▸ **Try it**: From the line that contains "2. **Remove Function" to the end of the entries, write out every line exactly, including both ends, and nothing more.

=== Provided information ===

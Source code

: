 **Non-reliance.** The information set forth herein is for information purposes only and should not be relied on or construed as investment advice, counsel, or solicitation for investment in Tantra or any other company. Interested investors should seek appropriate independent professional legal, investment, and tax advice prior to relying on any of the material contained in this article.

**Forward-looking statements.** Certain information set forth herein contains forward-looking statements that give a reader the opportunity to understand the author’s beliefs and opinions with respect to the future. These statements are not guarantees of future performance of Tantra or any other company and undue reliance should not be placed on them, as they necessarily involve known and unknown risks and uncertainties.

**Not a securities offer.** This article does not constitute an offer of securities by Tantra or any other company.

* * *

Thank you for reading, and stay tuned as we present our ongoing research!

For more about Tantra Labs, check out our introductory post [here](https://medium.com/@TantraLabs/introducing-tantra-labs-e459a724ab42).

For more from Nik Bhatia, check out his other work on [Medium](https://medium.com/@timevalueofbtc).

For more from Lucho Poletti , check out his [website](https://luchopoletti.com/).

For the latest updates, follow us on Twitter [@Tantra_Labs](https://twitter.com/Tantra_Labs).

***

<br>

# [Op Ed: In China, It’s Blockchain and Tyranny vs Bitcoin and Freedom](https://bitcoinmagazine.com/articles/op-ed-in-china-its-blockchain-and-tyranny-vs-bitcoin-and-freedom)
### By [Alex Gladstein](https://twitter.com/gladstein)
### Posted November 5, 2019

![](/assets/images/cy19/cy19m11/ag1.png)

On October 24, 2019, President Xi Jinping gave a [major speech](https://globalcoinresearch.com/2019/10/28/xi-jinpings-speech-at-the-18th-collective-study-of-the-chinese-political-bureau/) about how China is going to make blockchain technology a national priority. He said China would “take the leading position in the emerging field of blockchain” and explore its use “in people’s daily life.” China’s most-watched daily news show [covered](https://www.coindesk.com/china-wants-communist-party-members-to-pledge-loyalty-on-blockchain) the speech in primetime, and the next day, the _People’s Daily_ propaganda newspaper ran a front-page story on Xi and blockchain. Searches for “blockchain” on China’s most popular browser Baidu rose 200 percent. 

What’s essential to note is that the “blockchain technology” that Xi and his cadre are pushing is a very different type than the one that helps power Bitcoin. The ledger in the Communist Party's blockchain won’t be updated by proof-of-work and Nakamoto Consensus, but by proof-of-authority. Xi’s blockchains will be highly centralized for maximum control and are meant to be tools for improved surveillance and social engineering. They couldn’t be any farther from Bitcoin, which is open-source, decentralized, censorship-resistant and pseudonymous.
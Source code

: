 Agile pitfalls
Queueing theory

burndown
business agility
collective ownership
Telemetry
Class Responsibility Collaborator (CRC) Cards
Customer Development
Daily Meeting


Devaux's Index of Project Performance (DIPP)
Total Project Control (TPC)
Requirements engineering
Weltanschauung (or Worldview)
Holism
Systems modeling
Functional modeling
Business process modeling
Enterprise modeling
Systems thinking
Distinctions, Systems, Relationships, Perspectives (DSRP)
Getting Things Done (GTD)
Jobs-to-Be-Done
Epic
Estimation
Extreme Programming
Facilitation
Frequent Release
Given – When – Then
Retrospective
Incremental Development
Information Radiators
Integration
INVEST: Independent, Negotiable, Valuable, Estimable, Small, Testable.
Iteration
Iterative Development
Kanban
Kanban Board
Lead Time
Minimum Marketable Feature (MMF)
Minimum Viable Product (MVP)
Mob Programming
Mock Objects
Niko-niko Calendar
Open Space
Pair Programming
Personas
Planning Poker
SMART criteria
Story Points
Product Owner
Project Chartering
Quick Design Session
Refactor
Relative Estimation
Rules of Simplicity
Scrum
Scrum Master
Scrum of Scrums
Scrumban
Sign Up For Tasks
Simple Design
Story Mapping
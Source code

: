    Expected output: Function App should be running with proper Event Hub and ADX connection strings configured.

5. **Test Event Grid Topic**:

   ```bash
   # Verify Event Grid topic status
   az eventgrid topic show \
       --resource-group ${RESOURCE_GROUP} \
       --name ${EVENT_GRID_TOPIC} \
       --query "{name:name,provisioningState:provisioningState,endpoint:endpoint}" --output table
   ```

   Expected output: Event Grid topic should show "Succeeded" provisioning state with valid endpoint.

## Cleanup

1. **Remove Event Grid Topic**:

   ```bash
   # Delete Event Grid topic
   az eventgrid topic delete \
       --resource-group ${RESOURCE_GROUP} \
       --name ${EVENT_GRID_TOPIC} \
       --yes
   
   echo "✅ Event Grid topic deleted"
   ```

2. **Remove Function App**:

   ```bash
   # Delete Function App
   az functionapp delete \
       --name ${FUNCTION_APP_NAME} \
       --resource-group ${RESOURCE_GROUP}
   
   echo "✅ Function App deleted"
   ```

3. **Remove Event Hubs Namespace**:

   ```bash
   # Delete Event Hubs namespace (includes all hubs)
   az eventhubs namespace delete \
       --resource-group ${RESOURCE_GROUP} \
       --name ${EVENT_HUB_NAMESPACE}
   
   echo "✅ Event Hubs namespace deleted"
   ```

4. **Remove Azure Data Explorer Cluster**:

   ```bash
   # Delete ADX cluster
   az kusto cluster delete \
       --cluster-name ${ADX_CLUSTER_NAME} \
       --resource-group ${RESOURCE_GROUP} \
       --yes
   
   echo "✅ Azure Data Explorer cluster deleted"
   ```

===

▸ **Response for this exercise**:
2. **Remove Function App**:

   ```bash
   # Delete Function App
   az functionapp delete \
       --name ${FUNCTION_APP_NAME} \
       --resource-group ${RESOURCE_GROUP}
   
   echo "✅ Function App deleted"
   ```

3. **Remove Event Hubs Namespace**:

   ```bash
   # Delete Event Hubs namespace (includes all hubs)
   az eventhubs namespace delete \
       --resource-group ${RESOURCE_GROUP} \
       --name ${EVENT_HUB_NAMESPACE}
   
   echo "✅ Event Hubs namespace deleted"
   ```

4. **Remove Azure Data Explorer Cluster**:

   ```bash
   # Delete ADX cluster
   az kusto cluster delete \
       --cluster-name ${ADX_CLUSTER_NAME} \
       --resource-group ${RESOURCE_GROUP} \
       --yes
   
   echo "✅ Azure Data Explorer cluster deleted"
   ```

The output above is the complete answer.